Abstract

Fever is a common occurrence in children who are < 5 years old and palpation of the forehead may or may not be a reliable method for determining fever in such children. In a study of 1120 Malawian children of this age attending outpatient's clinics, each child's mother and a clinical officer (CO) were asked to palpate the child's forehead and decide whether the child was febrile (felt warm or very warm) or afebrile (felt normal). The rectal temperature of each child was then taken using a thermometer and the child considered febrile if this temperature was > or = 38 degrees C. Using palpation, mothers judged 973 (86.9%) of 1120 children to be febrile and CO judged 565 (50.4%) of 1118 to be febrile, whereas thermometer readings indicated 410 (36.7%) to be truly febrile. False-positives (i.e. afebrile children judged to be febrile by palpation) accounted for 574 (59.0%) of the 973 children who were considered febrile by their mothers and 228 (40.4%) of the 565 children so considered by CO; mothers reported significantly more false-positives than CO (P < 0.05).
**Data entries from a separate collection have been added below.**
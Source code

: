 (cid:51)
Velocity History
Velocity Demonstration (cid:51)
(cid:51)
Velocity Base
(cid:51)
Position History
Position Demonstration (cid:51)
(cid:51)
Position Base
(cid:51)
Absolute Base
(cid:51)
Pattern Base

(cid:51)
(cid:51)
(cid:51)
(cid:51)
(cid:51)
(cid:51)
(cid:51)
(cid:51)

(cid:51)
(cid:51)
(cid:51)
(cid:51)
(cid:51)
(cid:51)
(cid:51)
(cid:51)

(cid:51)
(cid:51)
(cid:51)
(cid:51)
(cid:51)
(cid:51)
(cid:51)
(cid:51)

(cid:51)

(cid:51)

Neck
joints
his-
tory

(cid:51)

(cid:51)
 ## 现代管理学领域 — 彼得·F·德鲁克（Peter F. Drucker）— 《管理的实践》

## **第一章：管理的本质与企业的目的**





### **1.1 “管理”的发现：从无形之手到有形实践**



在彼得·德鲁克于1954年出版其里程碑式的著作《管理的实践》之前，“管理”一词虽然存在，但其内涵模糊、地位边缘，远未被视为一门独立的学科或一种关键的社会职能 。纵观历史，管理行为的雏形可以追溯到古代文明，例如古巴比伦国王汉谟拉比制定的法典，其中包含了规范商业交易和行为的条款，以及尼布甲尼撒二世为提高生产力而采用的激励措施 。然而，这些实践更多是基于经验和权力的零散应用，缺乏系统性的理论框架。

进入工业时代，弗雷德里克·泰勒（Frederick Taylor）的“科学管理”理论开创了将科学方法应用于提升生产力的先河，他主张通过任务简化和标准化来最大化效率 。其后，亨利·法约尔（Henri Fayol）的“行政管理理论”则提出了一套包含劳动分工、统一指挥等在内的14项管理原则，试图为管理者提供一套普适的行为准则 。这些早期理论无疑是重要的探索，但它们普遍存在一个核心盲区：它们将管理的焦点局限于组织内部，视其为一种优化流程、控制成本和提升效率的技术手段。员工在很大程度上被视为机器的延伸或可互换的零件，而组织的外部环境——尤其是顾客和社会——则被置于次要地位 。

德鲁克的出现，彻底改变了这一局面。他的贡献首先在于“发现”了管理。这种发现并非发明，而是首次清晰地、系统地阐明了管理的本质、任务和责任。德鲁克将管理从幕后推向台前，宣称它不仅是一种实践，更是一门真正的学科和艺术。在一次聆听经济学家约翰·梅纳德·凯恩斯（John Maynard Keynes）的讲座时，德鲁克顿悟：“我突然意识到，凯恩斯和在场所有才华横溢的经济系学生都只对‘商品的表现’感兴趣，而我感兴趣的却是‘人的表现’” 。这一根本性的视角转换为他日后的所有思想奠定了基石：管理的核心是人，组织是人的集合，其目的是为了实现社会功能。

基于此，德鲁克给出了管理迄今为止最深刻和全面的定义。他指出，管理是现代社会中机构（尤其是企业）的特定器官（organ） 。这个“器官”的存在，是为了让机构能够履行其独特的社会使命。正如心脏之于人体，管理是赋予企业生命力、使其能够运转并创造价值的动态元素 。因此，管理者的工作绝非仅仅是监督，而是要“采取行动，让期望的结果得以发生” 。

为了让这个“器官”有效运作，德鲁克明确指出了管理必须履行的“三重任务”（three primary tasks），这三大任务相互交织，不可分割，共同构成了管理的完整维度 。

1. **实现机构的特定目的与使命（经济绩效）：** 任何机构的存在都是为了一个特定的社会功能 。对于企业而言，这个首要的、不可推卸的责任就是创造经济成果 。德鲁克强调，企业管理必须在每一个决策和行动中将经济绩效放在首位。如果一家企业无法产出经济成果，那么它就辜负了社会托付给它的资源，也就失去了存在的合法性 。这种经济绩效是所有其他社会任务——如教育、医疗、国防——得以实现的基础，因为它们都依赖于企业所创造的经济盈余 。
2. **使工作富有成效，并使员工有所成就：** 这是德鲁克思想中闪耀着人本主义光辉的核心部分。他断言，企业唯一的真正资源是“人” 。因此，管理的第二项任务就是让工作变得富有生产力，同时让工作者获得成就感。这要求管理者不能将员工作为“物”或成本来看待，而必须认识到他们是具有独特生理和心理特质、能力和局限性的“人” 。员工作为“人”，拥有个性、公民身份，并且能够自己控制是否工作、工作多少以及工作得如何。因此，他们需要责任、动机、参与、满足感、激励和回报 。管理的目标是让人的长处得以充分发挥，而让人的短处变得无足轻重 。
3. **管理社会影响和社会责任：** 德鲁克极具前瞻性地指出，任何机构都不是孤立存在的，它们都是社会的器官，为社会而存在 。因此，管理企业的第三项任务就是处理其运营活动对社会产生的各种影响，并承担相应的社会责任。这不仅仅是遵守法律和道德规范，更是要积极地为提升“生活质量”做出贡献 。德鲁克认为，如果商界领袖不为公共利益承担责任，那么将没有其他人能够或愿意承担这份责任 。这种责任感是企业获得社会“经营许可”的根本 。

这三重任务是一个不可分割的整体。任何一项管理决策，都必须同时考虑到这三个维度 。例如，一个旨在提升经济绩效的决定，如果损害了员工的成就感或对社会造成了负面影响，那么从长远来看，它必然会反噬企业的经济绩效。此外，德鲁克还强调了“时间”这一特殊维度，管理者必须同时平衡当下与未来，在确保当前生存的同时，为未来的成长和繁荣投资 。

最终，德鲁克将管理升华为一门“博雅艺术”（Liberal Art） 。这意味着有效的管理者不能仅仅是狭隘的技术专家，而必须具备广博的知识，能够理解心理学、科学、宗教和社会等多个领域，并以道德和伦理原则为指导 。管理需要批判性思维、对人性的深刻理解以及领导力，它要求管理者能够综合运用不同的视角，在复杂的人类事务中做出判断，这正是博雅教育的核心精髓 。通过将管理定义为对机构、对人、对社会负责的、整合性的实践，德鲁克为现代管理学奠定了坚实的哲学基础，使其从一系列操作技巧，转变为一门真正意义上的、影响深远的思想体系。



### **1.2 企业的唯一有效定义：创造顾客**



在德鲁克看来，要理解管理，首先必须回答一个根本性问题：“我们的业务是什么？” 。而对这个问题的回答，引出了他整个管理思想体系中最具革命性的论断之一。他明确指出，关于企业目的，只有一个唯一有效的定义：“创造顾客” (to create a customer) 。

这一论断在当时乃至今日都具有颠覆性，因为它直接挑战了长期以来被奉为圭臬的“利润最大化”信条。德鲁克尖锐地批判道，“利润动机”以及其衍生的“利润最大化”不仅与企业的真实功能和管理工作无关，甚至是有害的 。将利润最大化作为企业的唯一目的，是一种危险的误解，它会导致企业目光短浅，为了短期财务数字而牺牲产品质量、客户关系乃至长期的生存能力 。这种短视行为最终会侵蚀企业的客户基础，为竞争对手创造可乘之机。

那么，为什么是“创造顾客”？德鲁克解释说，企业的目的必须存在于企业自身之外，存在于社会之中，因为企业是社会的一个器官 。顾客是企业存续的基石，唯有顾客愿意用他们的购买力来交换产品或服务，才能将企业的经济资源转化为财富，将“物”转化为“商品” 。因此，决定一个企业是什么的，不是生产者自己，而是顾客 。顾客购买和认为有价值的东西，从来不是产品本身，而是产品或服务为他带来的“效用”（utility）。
False-negatives (i.e. febrile children judged to be afebrile by palpation) accounted for 11 (7.5%) of the 147 children who were considered afebrile by their mothers and 73 (13.2%) of the 553 children so considered by CO; CO reported significantly more false-negatives than mothers (P < 0.05). Overall, mothers were as likely as CO to misjudge a child (721/1120 v. 781/1118; P > 0.05). Although the sensitivity of mothers and CO in determining fever was similar (97.3% v. 82.2%; P > 0.05), CO gave a higher degree of specificity than the mothers (67.8% v. 19.2%; P < 0.000001). Although the present results indicate that palpation is not a reliable method of determining fever in children who are < 5 years old, caregivers should continue to use palpation as a useful first step in deciding when a child needs to be referred.